As a brief preview… we are going to find a good metric $d$ by taking a certain kind of all-pairs multi-commodity flow at optimality, and weighting the edges by their congestion in the optimal flow.  Thus as the flow spreads out on the graph, it has the effect of “uniformizing” its geometry.
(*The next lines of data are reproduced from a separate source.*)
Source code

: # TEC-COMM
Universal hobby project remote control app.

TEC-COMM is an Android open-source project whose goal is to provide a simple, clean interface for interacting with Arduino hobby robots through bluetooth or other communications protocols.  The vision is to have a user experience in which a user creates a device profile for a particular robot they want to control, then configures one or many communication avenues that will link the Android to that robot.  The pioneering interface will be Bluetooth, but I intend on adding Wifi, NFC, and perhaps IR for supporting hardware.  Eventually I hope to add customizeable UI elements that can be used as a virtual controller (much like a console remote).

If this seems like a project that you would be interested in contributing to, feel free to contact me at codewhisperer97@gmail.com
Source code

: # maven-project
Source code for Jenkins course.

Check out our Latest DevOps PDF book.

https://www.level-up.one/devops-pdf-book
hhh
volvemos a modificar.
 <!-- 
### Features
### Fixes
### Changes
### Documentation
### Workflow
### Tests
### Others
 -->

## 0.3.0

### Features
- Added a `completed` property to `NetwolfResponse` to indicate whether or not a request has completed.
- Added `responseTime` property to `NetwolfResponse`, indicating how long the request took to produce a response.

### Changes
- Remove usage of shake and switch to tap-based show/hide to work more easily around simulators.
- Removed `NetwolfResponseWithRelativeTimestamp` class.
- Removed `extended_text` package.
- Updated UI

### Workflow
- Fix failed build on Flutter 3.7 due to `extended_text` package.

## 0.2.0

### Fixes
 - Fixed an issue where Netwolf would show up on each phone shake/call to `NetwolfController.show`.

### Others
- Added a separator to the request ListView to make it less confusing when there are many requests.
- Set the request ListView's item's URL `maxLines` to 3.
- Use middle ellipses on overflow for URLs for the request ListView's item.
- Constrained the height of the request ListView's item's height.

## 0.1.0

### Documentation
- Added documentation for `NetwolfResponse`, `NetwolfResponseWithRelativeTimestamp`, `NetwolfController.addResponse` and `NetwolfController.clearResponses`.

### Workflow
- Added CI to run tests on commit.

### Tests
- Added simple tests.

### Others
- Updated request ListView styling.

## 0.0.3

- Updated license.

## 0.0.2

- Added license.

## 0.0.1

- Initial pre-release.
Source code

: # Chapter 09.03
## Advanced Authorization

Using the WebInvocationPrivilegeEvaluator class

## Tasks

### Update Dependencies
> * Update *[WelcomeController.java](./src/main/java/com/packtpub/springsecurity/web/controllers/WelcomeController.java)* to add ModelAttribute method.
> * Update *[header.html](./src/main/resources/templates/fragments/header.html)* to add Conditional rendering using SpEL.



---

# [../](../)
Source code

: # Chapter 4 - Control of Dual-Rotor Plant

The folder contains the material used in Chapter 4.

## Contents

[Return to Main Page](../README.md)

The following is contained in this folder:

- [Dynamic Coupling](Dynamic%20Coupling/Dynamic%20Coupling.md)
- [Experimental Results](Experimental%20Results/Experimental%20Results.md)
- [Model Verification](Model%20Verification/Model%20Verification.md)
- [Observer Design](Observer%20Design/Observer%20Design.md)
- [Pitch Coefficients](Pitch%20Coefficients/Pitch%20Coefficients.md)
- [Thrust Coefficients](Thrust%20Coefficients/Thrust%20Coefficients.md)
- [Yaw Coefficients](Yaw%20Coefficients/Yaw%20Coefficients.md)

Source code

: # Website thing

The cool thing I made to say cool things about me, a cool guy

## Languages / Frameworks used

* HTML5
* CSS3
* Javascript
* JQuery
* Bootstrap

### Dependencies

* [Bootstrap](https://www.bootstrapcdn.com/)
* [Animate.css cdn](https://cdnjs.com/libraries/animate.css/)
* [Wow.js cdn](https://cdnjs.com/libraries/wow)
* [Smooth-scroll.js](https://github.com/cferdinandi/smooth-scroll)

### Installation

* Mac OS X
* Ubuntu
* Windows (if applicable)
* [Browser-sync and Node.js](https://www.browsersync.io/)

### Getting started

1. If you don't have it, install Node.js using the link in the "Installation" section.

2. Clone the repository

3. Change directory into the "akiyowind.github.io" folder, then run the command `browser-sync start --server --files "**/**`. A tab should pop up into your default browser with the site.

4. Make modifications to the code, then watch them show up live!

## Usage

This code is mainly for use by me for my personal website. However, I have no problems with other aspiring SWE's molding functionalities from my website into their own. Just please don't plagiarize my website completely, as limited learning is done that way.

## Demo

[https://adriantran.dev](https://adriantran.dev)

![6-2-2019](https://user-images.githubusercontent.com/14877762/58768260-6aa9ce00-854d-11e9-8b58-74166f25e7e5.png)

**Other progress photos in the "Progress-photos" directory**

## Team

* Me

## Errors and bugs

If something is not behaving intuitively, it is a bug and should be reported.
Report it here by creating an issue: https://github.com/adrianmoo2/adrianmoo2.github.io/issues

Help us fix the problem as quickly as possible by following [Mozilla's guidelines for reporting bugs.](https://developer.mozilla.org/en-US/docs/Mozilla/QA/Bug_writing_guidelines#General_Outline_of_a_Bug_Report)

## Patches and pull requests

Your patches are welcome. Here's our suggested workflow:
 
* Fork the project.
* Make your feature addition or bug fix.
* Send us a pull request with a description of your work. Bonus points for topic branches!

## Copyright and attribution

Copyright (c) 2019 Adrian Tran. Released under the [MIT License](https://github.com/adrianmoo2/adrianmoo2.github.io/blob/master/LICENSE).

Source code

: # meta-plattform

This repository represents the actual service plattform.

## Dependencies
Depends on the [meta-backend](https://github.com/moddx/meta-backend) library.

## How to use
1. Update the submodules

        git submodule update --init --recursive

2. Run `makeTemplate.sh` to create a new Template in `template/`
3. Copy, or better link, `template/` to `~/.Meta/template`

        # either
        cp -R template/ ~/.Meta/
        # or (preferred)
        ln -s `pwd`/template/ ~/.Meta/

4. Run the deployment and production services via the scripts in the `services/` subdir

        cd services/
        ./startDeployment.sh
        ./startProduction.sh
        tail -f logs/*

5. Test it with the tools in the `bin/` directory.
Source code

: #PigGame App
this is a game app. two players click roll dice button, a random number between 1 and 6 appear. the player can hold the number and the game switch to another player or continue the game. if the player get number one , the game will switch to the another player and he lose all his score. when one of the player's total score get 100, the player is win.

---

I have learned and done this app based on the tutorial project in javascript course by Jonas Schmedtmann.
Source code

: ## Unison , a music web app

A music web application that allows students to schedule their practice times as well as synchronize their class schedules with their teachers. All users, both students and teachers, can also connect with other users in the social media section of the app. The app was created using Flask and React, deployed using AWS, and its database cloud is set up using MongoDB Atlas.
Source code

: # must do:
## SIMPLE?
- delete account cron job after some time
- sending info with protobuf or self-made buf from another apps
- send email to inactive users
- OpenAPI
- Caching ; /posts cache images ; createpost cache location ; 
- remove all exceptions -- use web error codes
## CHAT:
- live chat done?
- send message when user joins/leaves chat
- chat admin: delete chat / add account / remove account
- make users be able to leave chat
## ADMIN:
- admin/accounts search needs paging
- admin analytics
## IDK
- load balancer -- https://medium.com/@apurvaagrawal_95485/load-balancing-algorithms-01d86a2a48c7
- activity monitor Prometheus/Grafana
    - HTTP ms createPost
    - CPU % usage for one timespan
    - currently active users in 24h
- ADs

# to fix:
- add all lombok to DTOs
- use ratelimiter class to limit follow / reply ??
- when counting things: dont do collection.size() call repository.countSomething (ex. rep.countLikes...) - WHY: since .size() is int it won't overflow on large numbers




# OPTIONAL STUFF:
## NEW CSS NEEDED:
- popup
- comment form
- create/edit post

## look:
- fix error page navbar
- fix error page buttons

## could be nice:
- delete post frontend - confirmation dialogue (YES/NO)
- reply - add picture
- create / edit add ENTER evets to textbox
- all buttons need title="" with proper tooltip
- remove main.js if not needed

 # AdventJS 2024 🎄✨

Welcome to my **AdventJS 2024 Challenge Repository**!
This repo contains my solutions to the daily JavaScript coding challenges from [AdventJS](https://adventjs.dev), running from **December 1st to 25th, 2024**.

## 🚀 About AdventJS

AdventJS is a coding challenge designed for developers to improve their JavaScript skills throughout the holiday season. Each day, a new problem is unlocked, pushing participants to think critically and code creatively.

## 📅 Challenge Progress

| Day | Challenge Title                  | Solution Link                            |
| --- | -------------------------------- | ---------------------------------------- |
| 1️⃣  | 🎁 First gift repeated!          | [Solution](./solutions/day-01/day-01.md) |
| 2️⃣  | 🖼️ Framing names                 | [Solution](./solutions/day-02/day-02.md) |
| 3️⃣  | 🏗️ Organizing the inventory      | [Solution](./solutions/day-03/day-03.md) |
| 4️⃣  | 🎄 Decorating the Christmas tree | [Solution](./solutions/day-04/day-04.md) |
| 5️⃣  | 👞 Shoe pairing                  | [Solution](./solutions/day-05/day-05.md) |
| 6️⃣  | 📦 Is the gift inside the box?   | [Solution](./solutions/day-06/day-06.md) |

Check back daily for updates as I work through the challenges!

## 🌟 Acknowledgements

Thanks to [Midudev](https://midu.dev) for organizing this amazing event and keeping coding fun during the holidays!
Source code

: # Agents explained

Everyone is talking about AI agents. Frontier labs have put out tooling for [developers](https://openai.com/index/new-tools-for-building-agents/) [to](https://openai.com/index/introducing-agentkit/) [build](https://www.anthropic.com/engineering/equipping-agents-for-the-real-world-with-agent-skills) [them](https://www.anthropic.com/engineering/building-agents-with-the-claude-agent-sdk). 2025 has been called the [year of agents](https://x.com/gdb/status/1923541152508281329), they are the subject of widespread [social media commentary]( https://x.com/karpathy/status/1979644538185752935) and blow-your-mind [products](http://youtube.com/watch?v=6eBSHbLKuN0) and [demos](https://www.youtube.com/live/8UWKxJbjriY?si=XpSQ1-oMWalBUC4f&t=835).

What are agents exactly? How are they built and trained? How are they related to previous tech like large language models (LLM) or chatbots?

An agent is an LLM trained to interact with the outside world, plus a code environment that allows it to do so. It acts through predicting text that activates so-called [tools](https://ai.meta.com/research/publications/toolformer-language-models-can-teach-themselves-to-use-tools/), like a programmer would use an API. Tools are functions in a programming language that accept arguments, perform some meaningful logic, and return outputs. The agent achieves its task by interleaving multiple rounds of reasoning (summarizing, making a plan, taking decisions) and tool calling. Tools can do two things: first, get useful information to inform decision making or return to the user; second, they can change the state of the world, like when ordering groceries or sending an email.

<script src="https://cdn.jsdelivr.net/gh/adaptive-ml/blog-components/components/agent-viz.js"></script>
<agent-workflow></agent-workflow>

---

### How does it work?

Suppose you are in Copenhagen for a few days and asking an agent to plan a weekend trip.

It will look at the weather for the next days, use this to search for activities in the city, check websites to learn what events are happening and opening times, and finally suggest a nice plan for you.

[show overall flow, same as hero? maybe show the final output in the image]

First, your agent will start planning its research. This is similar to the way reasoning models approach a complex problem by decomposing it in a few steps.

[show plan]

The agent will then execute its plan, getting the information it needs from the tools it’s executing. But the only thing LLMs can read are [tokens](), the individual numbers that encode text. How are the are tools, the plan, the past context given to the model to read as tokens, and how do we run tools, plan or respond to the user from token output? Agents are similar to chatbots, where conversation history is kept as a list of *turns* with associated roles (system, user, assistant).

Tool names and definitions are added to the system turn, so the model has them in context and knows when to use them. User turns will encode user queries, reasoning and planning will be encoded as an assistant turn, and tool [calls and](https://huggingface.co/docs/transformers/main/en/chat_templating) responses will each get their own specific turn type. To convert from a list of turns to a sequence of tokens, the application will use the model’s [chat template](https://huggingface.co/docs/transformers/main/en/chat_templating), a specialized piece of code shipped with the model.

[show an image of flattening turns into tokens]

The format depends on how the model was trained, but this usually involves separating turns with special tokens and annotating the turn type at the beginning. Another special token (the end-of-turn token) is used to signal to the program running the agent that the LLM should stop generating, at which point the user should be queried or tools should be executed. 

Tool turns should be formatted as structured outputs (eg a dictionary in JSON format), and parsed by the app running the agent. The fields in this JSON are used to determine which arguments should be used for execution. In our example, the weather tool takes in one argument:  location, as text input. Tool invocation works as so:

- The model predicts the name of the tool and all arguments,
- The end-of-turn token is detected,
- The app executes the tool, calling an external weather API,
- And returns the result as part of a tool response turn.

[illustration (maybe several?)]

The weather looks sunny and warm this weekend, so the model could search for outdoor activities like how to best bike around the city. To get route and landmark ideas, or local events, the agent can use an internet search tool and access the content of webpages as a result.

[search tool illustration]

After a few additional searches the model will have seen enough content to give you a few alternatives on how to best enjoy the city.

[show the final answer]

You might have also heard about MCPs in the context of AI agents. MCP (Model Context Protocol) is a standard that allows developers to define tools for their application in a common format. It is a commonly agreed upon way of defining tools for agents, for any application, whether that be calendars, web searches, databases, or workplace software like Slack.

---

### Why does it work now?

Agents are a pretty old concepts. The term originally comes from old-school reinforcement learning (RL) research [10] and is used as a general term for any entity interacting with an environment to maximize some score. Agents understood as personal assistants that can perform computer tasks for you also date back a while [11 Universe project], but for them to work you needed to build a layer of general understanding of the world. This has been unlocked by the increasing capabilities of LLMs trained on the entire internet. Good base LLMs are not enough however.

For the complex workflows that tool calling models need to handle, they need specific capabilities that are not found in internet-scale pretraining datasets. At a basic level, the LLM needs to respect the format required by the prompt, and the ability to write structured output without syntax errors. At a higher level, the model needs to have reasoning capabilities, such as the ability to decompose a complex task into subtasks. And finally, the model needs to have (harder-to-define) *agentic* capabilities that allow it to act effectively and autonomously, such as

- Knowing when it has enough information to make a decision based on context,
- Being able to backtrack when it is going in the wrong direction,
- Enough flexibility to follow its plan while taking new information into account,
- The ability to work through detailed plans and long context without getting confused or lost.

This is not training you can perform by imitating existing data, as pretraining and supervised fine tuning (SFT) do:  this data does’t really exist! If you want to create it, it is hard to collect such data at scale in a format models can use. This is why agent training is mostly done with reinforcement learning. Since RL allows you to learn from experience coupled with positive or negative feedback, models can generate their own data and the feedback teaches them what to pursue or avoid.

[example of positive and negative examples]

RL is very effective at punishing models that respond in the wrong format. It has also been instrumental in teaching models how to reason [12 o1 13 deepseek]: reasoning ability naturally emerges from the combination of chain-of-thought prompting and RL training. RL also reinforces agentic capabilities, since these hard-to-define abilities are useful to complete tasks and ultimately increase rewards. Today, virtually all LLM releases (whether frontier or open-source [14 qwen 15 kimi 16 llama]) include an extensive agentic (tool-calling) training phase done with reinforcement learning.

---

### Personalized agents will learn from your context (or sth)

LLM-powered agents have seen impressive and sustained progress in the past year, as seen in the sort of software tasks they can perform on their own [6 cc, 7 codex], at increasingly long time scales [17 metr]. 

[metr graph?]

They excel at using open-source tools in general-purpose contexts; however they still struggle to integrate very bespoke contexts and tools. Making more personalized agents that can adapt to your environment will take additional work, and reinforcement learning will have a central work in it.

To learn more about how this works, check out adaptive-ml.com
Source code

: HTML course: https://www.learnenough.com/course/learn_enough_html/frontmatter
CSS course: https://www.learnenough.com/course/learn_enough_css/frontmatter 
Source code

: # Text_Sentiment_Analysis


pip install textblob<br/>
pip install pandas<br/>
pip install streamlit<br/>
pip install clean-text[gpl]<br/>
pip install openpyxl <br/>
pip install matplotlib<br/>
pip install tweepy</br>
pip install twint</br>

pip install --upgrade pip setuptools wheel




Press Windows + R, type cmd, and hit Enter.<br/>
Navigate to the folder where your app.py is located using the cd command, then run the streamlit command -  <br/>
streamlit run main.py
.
### Discrete Riemannian metrics, convexification, and duality

Let’s now assume that $G$ is planar.  We want to show that $\gamma(G) = O(d_{\max}/n^2)$.  First, let’s restrict ourselves to vertex weighted metrics on $G$.  Given any non-negative weight function $\omega : V \to \mathbb R$, we can define the length of a path $P$ in $G$ by summing the weights of vertices along it:  $\mathsf{len}_{\omega}(P) = \sum_{x \in P} \omega(x)$.  Then we can define a vertex-weighted shortest-path pseudo-metric on $G$ in the natural way

$\displaystyle \mathsf{dist}_{\omega}(x,y) = \min \left\{ \mathsf{len}_{\omega}(P) : P \in \mathcal P_{xy}\right\},$

where $\mathcal P_{uv}$ is the set of all u-v paths in $G$.  We also have the nice relationship

$\displaystyle \sum_{xy \in E} \mathsf{dist}_{\omega}(x,y)^2 \leq 2 d_{\max} \sum_{x \in V} \omega(x)^2,\qquad(1)$

since $\mathsf{dist}_{\omega}(x,y) \leq [\omega(x)+\omega(y)]^2$.

So if we define

$\displaystyle \Lambda_0(\omega) = \frac{\displaystyle \sum_{x \in V} \omega(x)^2}{\displaystyle \sum_{x,y \in V} \mathsf{dist}_{\omega}(x,y)^2}$

then by (1), we have $\gamma(G) \leq 2 d_{\max} \min_{\omega} \Lambda_0(\omega)$.

Examples. Let’s try to exhibit weights $\omega$ for two well-known examples:  the grid, and the complete binary tree.

For the $\sqrt{n} \times \sqrt{n}$ grid, we can simply take $\omega(x)=1$ for all $x \in V$.  Clearly $\sum_{x \in V} \omega(x)^2 = n$.  On the other hand, a random pair of points in the grid is $\Omega(\sqrt{n})$ apart, hence $\sum_{x,y \in V} \mathsf{dist}_{\omega}(x,y)^2 \approx n^2 \cdot (\sqrt{n})^2 = n^3$.  It follows that $\Lambda_0(\omega) = O(1/n^2)$, as desired.

For the complete binary tree with root $r$, we can simply put $\omega(r)=1$ and $\omega(x)=0$ for $x \neq r$.  (Astute readers will guess the geometrically decreasing weights are actually the optimal choice.)  In this case, $\sum_{x \in V} \omega(x)^2 = 1$, while all the pairs $x,y$ on opposite sides of the root have $\mathsf{dist}_{\omega}(x,y)=1$.  It again follows that $\Lambda_0(\omega) = O(1/n^2)$.  Our goal is to provide such a weight $\omega$ for any planar graph.